The Liberal Democrats face up to figures that won't add up.

The Liberal Democrats have gone back to the drawing board on costing their proposals for a new further and higher education funding system. Plans outlined in their policy paper The Key to Lifelong Learning no longer add up after the party was forced by members to drop proposals for students to pay a contribution towards fees.

Don Foster, the Liberal Democrat education spokesman, admitted this week at the party's conference in Brighton that the decision earlier this year to remove fee-charging from the proposals had left a 5 per cent funding gap.

"It does require us now, in the light of the changes that have taken place, to look at that 5 per cent that now remains to be filled. It is that missing 5 per cent of the policy that we have to work on. But the difference between us and the other parties is that we admit it," he said.

What the 5 per cent means in cash terms is yet to be determined.
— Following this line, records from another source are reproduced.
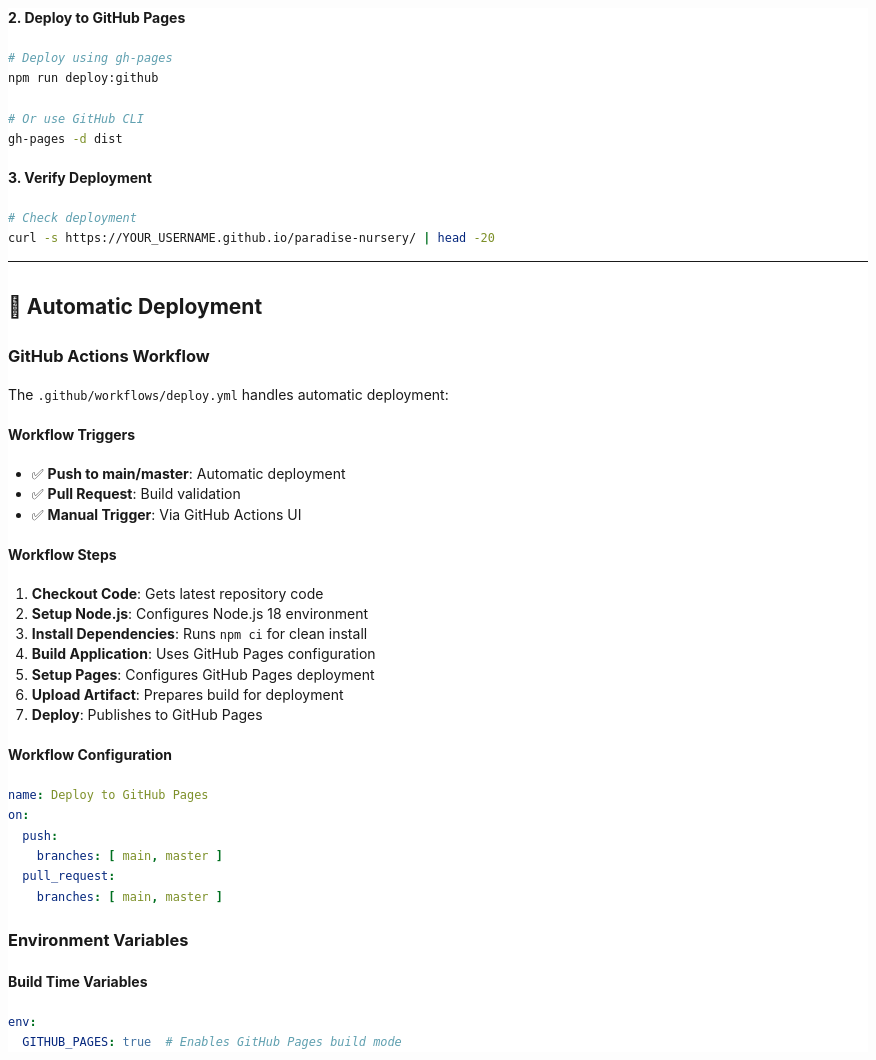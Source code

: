 #### 2. Deploy to GitHub Pages
```bash
# Deploy using gh-pages
npm run deploy:github

# Or use GitHub CLI
gh-pages -d dist
```

#### 3. Verify Deployment
```bash
# Check deployment
curl -s https://YOUR_USERNAME.github.io/paradise-nursery/ | head -20
```

---

## 🔄 Automatic Deployment

### GitHub Actions Workflow

The `.github/workflows/deploy.yml` handles automatic deployment:

#### Workflow Triggers
- ✅ **Push to main/master**: Automatic deployment
- ✅ **Pull Request**: Build validation
- ✅ **Manual Trigger**: Via GitHub Actions UI

#### Workflow Steps
1. **Checkout Code**: Gets latest repository code
2. **Setup Node.js**: Configures Node.js 18 environment
3. **Install Dependencies**: Runs `npm ci` for clean install
4. **Build Application**: Uses GitHub Pages configuration
5. **Setup Pages**: Configures GitHub Pages deployment
6. **Upload Artifact**: Prepares build for deployment
7. **Deploy**: Publishes to GitHub Pages

#### Workflow Configuration
```yaml
name: Deploy to GitHub Pages
on:
  push:
    branches: [ main, master ]
  pull_request:
    branches: [ main, master ]
```

### Environment Variables

#### Build Time Variables
```yaml
env:
  GITHUB_PAGES: true  # Enables GitHub Pages build mode
```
Mr Foster said it would become clear once the party had produced its manifesto budget. The hole in the party's further and higher education funding model emerged as Paddy Ashdown, the Liberal Democrat leader, promised in his conference speech to make Britain "the number one learning society in the world" with "clear, specific, costed" policies.

In an interview with The THES, Mr Ashdown said that both the Conservatives and Labour had taken refuge from difficult funding decisions on further and higher education, and predicted that after the General Election they would end up "substantially where the Liberal Democrats are now". He said he eventually wanted a unified further and higher education funding regime, which put the power of choice in the hands of the students through individual learning accounts which could be used to support them on any course.

"Institutions have become too much like ivory towers. They are providing what they think the student should have. But soon students will begin to demand new kinds of courses. More learning in the home and the workplace, which means you can expand higher education without losing quality," he said.

Mr Foster is worried, however, that the party's decision to leave fee-paying to the state will remove much of the student power built in to the original funding proposals. "If students are not making a contribution to fees, you remove that element of the marketplace which gave them the power," he said.